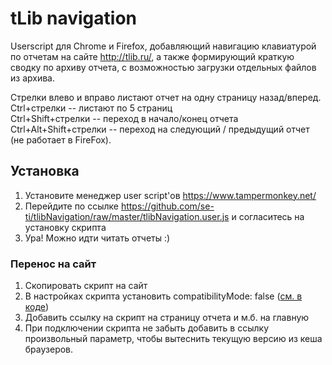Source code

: # tLib navigation

Userscript для Chrome и Firefox, добавляющий навигацию клавиатурой по отчетам на сайте http://tlib.ru/, а также формирующий краткую сводку по архиву отчета, с возможностью загрузки отдельных файлов из архива.

Стрелки влево и вправо листают отчет на одну страницу назад/вперед.<br/>
Ctrl+стрелки -- листают по 5 страниц<br/>
Ctrl+Shift+стрелки -- переход в начало/конец отчета<br/>
Ctrl+Alt+Shift+стрелки -- переход на следующий / предыдущий отчет (не работает в FireFox).


## Установка
1. Установите менеджер user script'ов https://www.tampermonkey.net/
2. Перейдите по ссылке https://github.com/se-ti/tlibNavigation/raw/master/tlibNavigation.user.js и согласитесь на установку скрипта 
3. Ура! Можно идти читать отчеты :)


### Перенос на сайт
1. Скопировать скрипт на сайт
2. В настройках скрипта установить compatibilityMode: false ([см. в коде](https://github.com/se-ti/tlibNavigation/blob/4a237be6e05b35f4655f0b5e0b01d54d58b16d41/tlibNavigation.user.js#L19))
3. Добавить ссылку на скрипт на страницу отчета и м.б. на главную
4. При подключении скрипта не забыть добавить в ссылку произвольный параметр, чтобы вытеснить текущую версию из кеша браузеров. 
<script src="/js/tlibnav.js?v=YYY"></script>
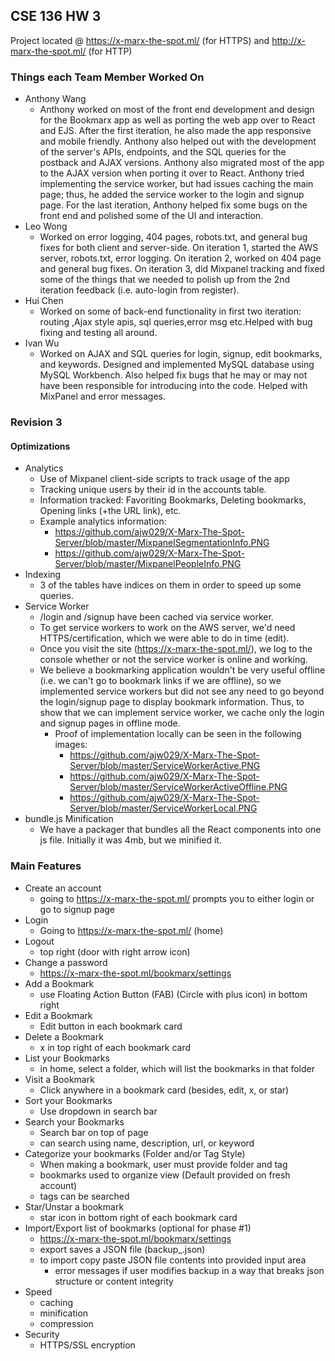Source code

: ## CSE 136 HW 3

Project located @ https://x-marx-the-spot.ml/ (for HTTPS) and http://x-marx-the-spot.ml/ (for HTTP)

### Things each Team Member Worked On
- Anthony Wang
  - Anthony worked on most of the front end development and design for the Bookmarx app as well as porting the web app over to React and EJS. After the first iteration, he also made the app responsive and mobile friendly. Anthony also helped out with the development of the server's APIs, endpoints, and the SQL queries for the postback and AJAX versions. Anthony also migrated most of the app to the AJAX version when porting it over to React. Anthony tried implementing the service worker, but had issues caching the main page; thus, he added the service worker to the login and signup page. For the last iteration, Anthony helped fix some bugs on the front end and polished some of the UI and interaction.
- Leo Wong
  - Worked on error logging, 404 pages, robots.txt, and general bug fixes for both client and server-side. On iteration 1, started the     AWS server, robots.txt, error logging. On iteration 2, worked on 404 page and general bug fixes. On iteration 3, did Mixpanel    tracking and fixed some of the things that we needed to polish up from the 2nd iteration feedback (i.e. auto-login from register).
- Hui Chen
  - Worked on some of back-end functionality in first two iteration: routing ,Ajax style apis, sql queries,error msg etc.Helped with bug fixing and testing all around.
- Ivan Wu
  - Worked on AJAX and SQL queries for login, signup, edit bookmarks, and keywords. Designed and implemented MySQL database using MySQL Workbench. Also helped fix bugs that he may or may not have been responsible for introducing into the code. Helped with MixPanel and error messages.

### Revision 3

#### Optimizations
- Analytics
  - Use of Mixpanel client-side scripts to track usage of the app
  - Tracking unique users by their id in the accounts table.
  - Information tracked: Favoriting Bookmarks, Deleting bookmarks, Opening links (+the URL link), etc.
  - Example analytics information:
      - https://github.com/ajw029/X-Marx-The-Spot-Server/blob/master/MixpanelSegmentationInfo.PNG
      - https://github.com/ajw029/X-Marx-The-Spot-Server/blob/master/MixpanelPeopleInfo.PNG
- Indexing
  - 3 of the tables have indices on them in order to speed up some queries.
- Service Worker
  - /login and /signup have been cached via service worker.
  - To get service workers to work on the AWS server, we'd need HTTPS/certification, which we were able to do in time (edit).
  - Once you visit the site (https://x-marx-the-spot.ml/), we log to the console whether or not the service worker is online and working.
  - We believe a bookmarking application wouldn't be very useful offline  (i.e. we can't go to bookmark links if we are offline), so
    we implemented service workers but did not see any need to go beyond the login/signup page to display bookmark information.
    Thus, to show that we can implement service worker, we cache only the login and signup pages in offline mode.
    - Proof of implementation locally can be seen in the following images:     
      - https://github.com/ajw029/X-Marx-The-Spot-Server/blob/master/ServiceWorkerActive.PNG
      - https://github.com/ajw029/X-Marx-The-Spot-Server/blob/master/ServiceWorkerActiveOffline.PNG
      - https://github.com/ajw029/X-Marx-The-Spot-Server/blob/master/ServiceWorkerLocal.PNG
- bundle.js Minification
  - We have a packager that bundles all the React components into one js file.
    Initially it was 4mb, but we minified it.

### Main Features

- Create an account
  - going to https://x-marx-the-spot.ml/ prompts you to either login or go to signup page
- Login
  - Going to https://x-marx-the-spot.ml/ (home)
- Logout
  - top right (door with right arrow icon)
- Change a password
  - https://x-marx-the-spot.ml/bookmarx/settings
- Add a Bookmark
  - use Floating Action Button (FAB) (Circle with plus icon) in bottom right
- Edit a Bookmark
  - Edit button in each bookmark card
- Delete a Bookmark
  - x in top right of each bookmark card
- List your Bookmarks
  - in home, select a folder, which will list the bookmarks in that folder
- Visit a Bookmark
  - Click anywhere in a bookmark card (besides, edit, x, or star)
- Sort your Bookmarks
  - Use dropdown in search bar
- Search your Bookmarks
  - Search bar on top of page
  - can search using name, description, url, or keyword
- Categorize your bookmarks (Folder and/or Tag Style)
  - When making a bookmark, user must provide folder and tag
  - bookmarks used to organize view (Default provided on fresh account)
  - tags can be searched
- Star/Unstar a bookmark
  - star icon in bottom right of each bookmark card
- Import/Export list of bookmarks (optional for phase #1)
  - https://x-marx-the-spot.ml/bookmarx/settings
  - export saves a JSON file (backup_<datestamp>.json)
  - to import copy paste JSON file contents into provided input area
    - error messages if user modifies backup in a way that breaks json structure or content integrity
- Speed
  - caching
  - minification
  - compression
- Security
  - HTTPS/SSL encryption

**TASK INSTRUCTIONS:**
Write out the records in full and exactly, omitting the pictures they hold.

**OUTPUT BELOW:**
Source code

: # tLib navigation

Userscript для Chrome и Firefox, добавляющий навигацию клавиатурой по отчетам на сайте http://tlib.ru/, а также формирующий краткую сводку по архиву отчета, с возможностью загрузки отдельных файлов из архива.

Стрелки влево и вправо листают отчет на одну страницу назад/вперед.<br/>
Ctrl+стрелки -- листают по 5 страниц<br/>
Ctrl+Shift+стрелки -- переход в начало/конец отчета<br/>
Ctrl+Alt+Shift+стрелки -- переход на следующий / предыдущий отчет (не работает в FireFox).


## Установка
1. Установите менеджер user script'ов https://www.tampermonkey.net/
2. Перейдите по ссылке https://github.com/se-ti/tlibNavigation/raw/master/tlibNavigation.user.js и согласитесь на установку скрипта 
3. Ура! Можно идти читать отчеты :)


### Перенос на сайт
1. Скопировать скрипт на сайт
2. В настройках скрипта установить compatibilityMode: false ([см. в коде](https://github.com/se-ti/tlibNavigation/blob/4a237be6e05b35f4655f0b5e0b01d54d58b16d41/tlibNavigation.user.js#L19))
3. Добавить ссылку на скрипт на страницу отчета и м.б. на главную
4. При подключении скрипта не забыть добавить в ссылку произвольный параметр, чтобы вытеснить текущую версию из кеша браузеров. 
<script src="/js/tlibnav.js?v=YYY"></script>
Source code

: ## CSE 136 HW 3

Project located @ https://x-marx-the-spot.ml/ (for HTTPS) and http://x-marx-the-spot.ml/ (for HTTP)

### Things each Team Member Worked On
- Anthony Wang
  - Anthony worked on most of the front end development and design for the Bookmarx app as well as porting the web app over to React and EJS. After the first iteration, he also made the app responsive and mobile friendly. Anthony also helped out with the development of the server's APIs, endpoints, and the SQL queries for the postback and AJAX versions. Anthony also migrated most of the app to the AJAX version when porting it over to React. Anthony tried implementing the service worker, but had issues caching the main page; thus, he added the service worker to the login and signup page. For the last iteration, Anthony helped fix some bugs on the front end and polished some of the UI and interaction.
- Leo Wong
  - Worked on error logging, 404 pages, robots.txt, and general bug fixes for both client and server-side. On iteration 1, started the     AWS server, robots.txt, error logging. On iteration 2, worked on 404 page and general bug fixes. On iteration 3, did Mixpanel    tracking and fixed some of the things that we needed to polish up from the 2nd iteration feedback (i.e. auto-login from register).
- Hui Chen
  - Worked on some of back-end functionality in first two iteration: routing ,Ajax style apis, sql queries,error msg etc.Helped with bug fixing and testing all around.
- Ivan Wu
  - Worked on AJAX and SQL queries for login, signup, edit bookmarks, and keywords. Designed and implemented MySQL database using MySQL Workbench. Also helped fix bugs that he may or may not have been responsible for introducing into the code. Helped with MixPanel and error messages.

### Revision 3

#### Optimizations
- Analytics
  - Use of Mixpanel client-side scripts to track usage of the app
  - Tracking unique users by their id in the accounts table.
  - Information tracked: Favoriting Bookmarks, Deleting bookmarks, Opening links (+the URL link), etc.
  - Example analytics information:
      - https://github.com/ajw029/X-Marx-The-Spot-Server/blob/master/MixpanelSegmentationInfo.PNG
      - https://github.com/ajw029/X-Marx-The-Spot-Server/blob/master/MixpanelPeopleInfo.PNG
- Indexing
  - 3 of the tables have indices on them in order to speed up some queries.
- Service Worker
  - /login and /signup have been cached via service worker.
  - To get service workers to work on the AWS server, we'd need HTTPS/certification, which we were able to do in time (edit).
  - Once you visit the site (https://x-marx-the-spot.ml/), we log to the console whether or not the service worker is online and working.
  - We believe a bookmarking application wouldn't be very useful offline  (i.e. we can't go to bookmark links if we are offline), so
    we implemented service workers but did not see any need to go beyond the login/signup page to display bookmark information.
    Thus, to show that we can implement service worker, we cache only the login and signup pages in offline mode.
    - Proof of implementation locally can be seen in the following images:     
      - https://github.com/ajw029/X-Marx-The-Spot-Server/blob/master/ServiceWorkerActive.PNG
      - https://github.com/ajw029/X-Marx-The-Spot-Server/blob/master/ServiceWorkerActiveOffline.PNG
      - https://github.com/ajw029/X-Marx-The-Spot-Server/blob/master/ServiceWorkerLocal.PNG
- bundle.js Minification
  - We have a packager that bundles all the React components into one js file.
    Initially it was 4mb, but we minified it.

### Main Features

- Create an account
  - going to https://x-marx-the-spot.ml/ prompts you to either login or go to signup page
- Login
  - Going to https://x-marx-the-spot.ml/ (home)
- Logout
  - top right (door with right arrow icon)
- Change a password
  - https://x-marx-the-spot.ml/bookmarx/settings
- Add a Bookmark
  - use Floating Action Button (FAB) (Circle with plus icon) in bottom right
- Edit a Bookmark
  - Edit button in each bookmark card
- Delete a Bookmark
  - x in top right of each bookmark card
- List your Bookmarks
  - in home, select a folder, which will list the bookmarks in that folder
- Visit a Bookmark
  - Click anywhere in a bookmark card (besides, edit, x, or star)
- Sort your Bookmarks
  - Use dropdown in search bar
- Search your Bookmarks
  - Search bar on top of page
  - can search using name, description, url, or keyword
- Categorize your bookmarks (Folder and/or Tag Style)
  - When making a bookmark, user must provide folder and tag
  - bookmarks used to organize view (Default provided on fresh account)
  - tags can be searched
- Star/Unstar a bookmark
  - star icon in bottom right of each bookmark card
- Import/Export list of bookmarks (optional for phase #1)
  - https://x-marx-the-spot.ml/bookmarx/settings
  - export saves a JSON file (backup_<datestamp>.json)
  - to import copy paste JSON file contents into provided input area
    - error messages if user modifies backup in a way that breaks json structure or content integrity
- Speed
  - caching
  - minification
  - compression
- Security
  - HTTPS/SSL encryption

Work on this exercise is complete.